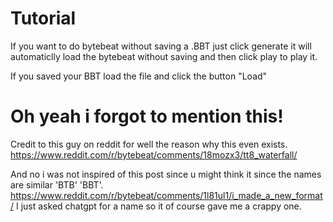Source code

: # Tutorial

If you want to do bytebeat without saving a .BBT just click generate it will automaticlly load the bytebeat without saving and then click play to play it.

If you saved your BBT load the file and click the button "Load"



# Oh yeah i forgot to mention this!
Credit to this guy on reddit for well the reason why this even exists.
https://www.reddit.com/r/bytebeat/comments/18mozx3/tt8_waterfall/

And no i was not inspired of this post since u might think it since the names are similar 'BTB' 'BBT'.
https://www.reddit.com/r/bytebeat/comments/1l81ul1/i_made_a_new_format/
I just asked chatgpt for a name so it of course gave me a crappy one.
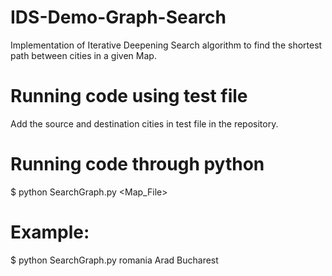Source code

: # IDS-Demo-Graph-Search
Implementation of Iterative Deepening Search algorithm to find the shortest path between cities in a given Map.

# Running code using test file
Add the source and destination cities in test file in the repository.

# Running code through python
$ python SearchGraph.py <Map_File> <Source> <Destination>

# Example:
$ python SearchGraph.py romania Arad Bucharest
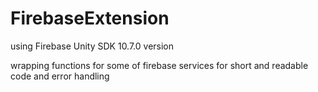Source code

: # FirebaseExtension
 using Firebase Unity SDK 10.7.0 version
 
 wrapping functions for some of firebase services for short and readable code and error handling
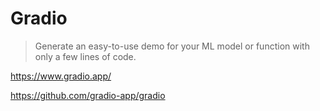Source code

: # Gradio

> Generate an easy-to-use demo for your ML model or function
> with only a few lines of code.

<https://www.gradio.app/>

<https://github.com/gradio-app/gradio>
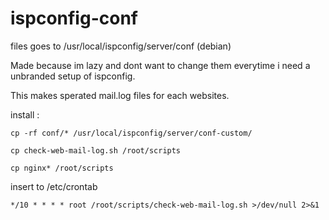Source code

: # ispconfig-conf

files goes to /usr/local/ispconfig/server/conf (debian)

Made because im lazy and dont want to change them everytime i need a unbranded setup of ispconfig.

This makes sperated mail.log files for each websites.


install :

	cp -rf conf/* /usr/local/ispconfig/server/conf-custom/

	cp check-web-mail-log.sh /root/scripts

	cp nginx* /root/scripts

insert to /etc/crontab

	*/10 * * * * root /root/scripts/check-web-mail-log.sh >/dev/null 2>&1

○ ○ ○ ○ ○

◆ **TASK STATEMENT**
Set the data above down again exactly as given, with no pictures.

◆ **REPLY**
Source code

: # Tutorial

If you want to do bytebeat without saving a .BBT just click generate it will automaticlly load the bytebeat without saving and then click play to play it.

If you saved your BBT load the file and click the button "Load"



# Oh yeah i forgot to mention this!
Credit to this guy on reddit for well the reason why this even exists.
https://www.reddit.com/r/bytebeat/comments/18mozx3/tt8_waterfall/

And no i was not inspired of this post since u might think it since the names are similar 'BTB' 'BBT'.
https://www.reddit.com/r/bytebeat/comments/1l81ul1/i_made_a_new_format/
I just asked chatgpt for a name so it of course gave me a crappy one.
Source code

: # IDS-Demo-Graph-Search
Implementation of Iterative Deepening Search algorithm to find the shortest path between cities in a given Map.

# Running code using test file
Add the source and destination cities in test file in the repository.

# Running code through python
$ python SearchGraph.py <Map_File> <Source> <Destination>

# Example:
$ python SearchGraph.py romania Arad Bucharest
Source code

: # FirebaseExtension
 using Firebase Unity SDK 10.7.0 version
 
 wrapping functions for some of firebase services for short and readable code and error handling
Source code

: # Gradio

> Generate an easy-to-use demo for your ML model or function
> with only a few lines of code.

<https://www.gradio.app/>

<https://github.com/gradio-app/gradio>
Source code

: # ispconfig-conf

files goes to /usr/local/ispconfig/server/conf (debian)

Made because im lazy and dont want to change them everytime i need a unbranded setup of ispconfig.

This makes sperated mail.log files for each websites.


install :

	cp -rf conf/* /usr/local/ispconfig/server/conf-custom/

	cp check-web-mail-log.sh /root/scripts

	cp nginx* /root/scripts

insert to /etc/crontab

	*/10 * * * * root /root/scripts/check-web-mail-log.sh >/dev/null 2>&1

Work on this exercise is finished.